A History of the African-American Spiritual

How the African-American Spiritual has maintained its integrity in the face of major social and musical challenges

[Based on an article by Thomas Lloyd published in the August 2004 issue of the Choral Journal of the American Choral Directors Association; all rights reserved.]

3. The First Tours of the Fisk Jubilee Singers




In 1867, a white, former Union army sergeant named George L. White (1838-1895), became the treasurer and one of the first teachers at the Fisk Free Colored School, funded by the American Missionary Association, an abolitionist organization. After a time, White began gathering a group of students together for informal singing in his home, in part to keep his and their spirits from flagging in the midst of struggles to keep the new school from going under. He was inspired by their voices and the dire financial straits of the college, so he began arranging occasional fund-raising concerts for the choir. The repertoire was drawn from the popular songs of the day, abolitionist hymns, Scottish folks songs, and eventually even complete cantatas.[1]

The second president of the new school, Adam Knight Spence, wrote in 1871 of an incident:

[O]ne day there came into my room a few students with some air of mystery. The door was shut and locked, the window curtains were drawn, and, as if a thing they were ashamed of, they sang some of the old-time religious slave songs now long since known as Jubilee songs.[2]

Ella Sheppard, the leader of this group of students, who would become lead soprano, pianist, and onstage director of the Jubilee Singers, wrote of this experience:

[S]itting upon the floor (there were but few chairs) [we sang] softly, learning from each other the songs of our fathers. We did not dream of ever using them in public.[3]

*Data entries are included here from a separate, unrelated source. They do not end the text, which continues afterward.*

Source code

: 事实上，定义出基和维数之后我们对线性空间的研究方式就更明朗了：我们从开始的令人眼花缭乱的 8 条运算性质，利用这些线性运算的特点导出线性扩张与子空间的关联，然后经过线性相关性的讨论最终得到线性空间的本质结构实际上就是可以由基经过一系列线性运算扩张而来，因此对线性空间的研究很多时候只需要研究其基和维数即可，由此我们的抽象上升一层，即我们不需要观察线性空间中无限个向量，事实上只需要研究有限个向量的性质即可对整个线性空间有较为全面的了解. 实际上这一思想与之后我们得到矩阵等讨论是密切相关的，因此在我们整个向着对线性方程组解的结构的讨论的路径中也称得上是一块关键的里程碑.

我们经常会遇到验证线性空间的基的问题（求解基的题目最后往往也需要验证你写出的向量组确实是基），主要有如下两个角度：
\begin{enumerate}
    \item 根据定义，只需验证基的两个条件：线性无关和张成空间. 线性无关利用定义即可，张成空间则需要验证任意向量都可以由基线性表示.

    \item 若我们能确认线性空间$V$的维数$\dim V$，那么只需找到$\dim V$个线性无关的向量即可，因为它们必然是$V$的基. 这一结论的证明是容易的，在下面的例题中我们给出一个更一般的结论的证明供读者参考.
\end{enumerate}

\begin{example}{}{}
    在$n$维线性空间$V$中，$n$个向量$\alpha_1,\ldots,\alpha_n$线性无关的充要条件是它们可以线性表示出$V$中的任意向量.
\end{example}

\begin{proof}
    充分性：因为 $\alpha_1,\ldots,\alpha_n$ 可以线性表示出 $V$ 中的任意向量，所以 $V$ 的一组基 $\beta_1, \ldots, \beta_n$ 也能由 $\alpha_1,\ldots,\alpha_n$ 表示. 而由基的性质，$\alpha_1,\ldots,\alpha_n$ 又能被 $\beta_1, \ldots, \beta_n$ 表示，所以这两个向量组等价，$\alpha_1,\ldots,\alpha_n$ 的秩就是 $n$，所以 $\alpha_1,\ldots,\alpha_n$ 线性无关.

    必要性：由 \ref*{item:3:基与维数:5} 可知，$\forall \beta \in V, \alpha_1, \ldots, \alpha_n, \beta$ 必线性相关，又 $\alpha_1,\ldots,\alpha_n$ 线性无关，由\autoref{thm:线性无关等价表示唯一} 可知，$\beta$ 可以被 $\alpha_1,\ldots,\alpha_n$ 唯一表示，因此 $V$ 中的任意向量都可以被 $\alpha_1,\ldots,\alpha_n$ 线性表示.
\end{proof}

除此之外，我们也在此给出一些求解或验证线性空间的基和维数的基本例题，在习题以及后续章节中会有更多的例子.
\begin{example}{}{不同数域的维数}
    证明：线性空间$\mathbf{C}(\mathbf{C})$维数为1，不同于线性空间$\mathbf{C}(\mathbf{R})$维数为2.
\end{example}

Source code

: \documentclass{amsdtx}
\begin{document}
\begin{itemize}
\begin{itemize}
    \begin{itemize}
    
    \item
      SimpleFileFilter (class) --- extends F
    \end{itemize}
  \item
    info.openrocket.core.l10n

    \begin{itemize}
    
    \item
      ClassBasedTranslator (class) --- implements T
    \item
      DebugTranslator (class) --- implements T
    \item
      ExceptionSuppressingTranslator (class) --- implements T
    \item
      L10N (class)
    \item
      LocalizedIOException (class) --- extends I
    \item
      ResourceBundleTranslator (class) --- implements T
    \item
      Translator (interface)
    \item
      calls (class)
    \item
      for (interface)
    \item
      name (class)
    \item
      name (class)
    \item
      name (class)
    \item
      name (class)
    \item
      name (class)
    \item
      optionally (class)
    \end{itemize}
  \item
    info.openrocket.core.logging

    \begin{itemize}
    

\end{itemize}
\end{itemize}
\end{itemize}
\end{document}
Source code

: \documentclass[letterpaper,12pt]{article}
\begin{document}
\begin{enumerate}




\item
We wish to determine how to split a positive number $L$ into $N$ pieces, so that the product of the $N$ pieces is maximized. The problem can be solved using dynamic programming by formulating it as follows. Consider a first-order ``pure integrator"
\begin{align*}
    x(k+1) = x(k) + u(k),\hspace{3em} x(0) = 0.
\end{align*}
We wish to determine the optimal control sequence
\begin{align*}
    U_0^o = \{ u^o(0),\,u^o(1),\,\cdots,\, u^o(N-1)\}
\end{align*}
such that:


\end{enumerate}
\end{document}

George White began to work closely with the students, transcribing some of the songs into musical notation and encouraging Ella Sheppard and the other students to work out arrangements of the songs that they could perform in public. White then pulled the group together into a resolutely disciplined ensemble. Andrew Ward outlines some of the written accounts from the first student singers concerning George White’s approach to singing in this way:

'He insisted we use the same naturalness of expression we would use if we were speaking to the audience.’ He had a horror of harsh tones: everything was softened; in fact, esses [sic] were not just softened but sometimes omitted. They were to sing with their mouths open wide enough to fit a finger between their teeth. The singers had to blend with each other, listen to the entire ensemble; no voice except a soloist’s was to be heard above another.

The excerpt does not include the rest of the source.